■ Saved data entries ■
▼
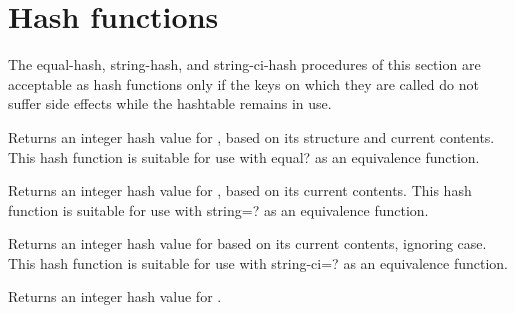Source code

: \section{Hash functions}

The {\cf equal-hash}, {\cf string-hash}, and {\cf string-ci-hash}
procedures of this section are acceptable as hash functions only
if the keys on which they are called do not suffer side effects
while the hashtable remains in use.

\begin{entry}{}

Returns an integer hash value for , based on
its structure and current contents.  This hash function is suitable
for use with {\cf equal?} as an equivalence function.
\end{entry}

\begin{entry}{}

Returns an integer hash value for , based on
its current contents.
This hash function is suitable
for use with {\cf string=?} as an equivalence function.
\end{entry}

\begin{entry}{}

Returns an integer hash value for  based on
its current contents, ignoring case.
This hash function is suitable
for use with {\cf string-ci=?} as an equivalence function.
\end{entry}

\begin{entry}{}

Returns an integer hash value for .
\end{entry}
▲
▼
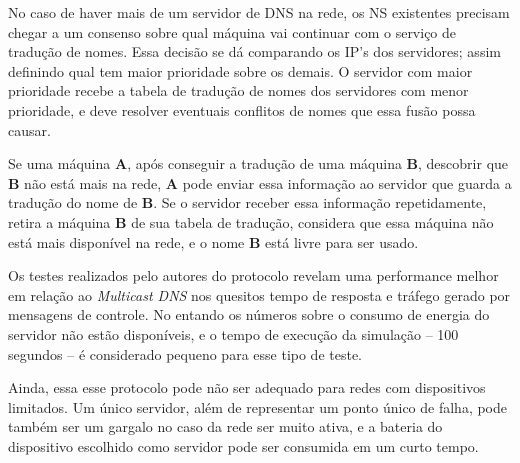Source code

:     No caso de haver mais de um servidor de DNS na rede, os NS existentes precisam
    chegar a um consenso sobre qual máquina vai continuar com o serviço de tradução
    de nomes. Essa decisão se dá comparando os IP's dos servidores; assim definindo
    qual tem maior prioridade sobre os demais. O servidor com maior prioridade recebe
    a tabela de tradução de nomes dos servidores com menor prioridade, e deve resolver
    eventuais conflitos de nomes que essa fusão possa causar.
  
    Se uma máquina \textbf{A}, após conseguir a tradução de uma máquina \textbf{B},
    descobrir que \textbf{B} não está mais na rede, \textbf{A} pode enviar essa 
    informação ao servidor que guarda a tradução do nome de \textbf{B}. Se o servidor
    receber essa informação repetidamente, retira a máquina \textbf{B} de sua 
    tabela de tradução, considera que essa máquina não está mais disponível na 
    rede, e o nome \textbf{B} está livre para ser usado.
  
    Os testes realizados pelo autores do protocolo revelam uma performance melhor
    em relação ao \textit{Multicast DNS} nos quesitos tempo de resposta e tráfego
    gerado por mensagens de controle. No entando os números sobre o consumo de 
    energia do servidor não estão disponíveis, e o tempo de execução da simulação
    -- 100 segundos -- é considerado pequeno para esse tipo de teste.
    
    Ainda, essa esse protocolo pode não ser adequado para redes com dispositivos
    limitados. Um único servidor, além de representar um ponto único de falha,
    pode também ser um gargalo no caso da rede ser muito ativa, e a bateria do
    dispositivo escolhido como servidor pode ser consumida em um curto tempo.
▲
Your reply should be a single number: how many lines in the entries above hold the string "textbf".

■ EXERCISE SOLUTION ■
5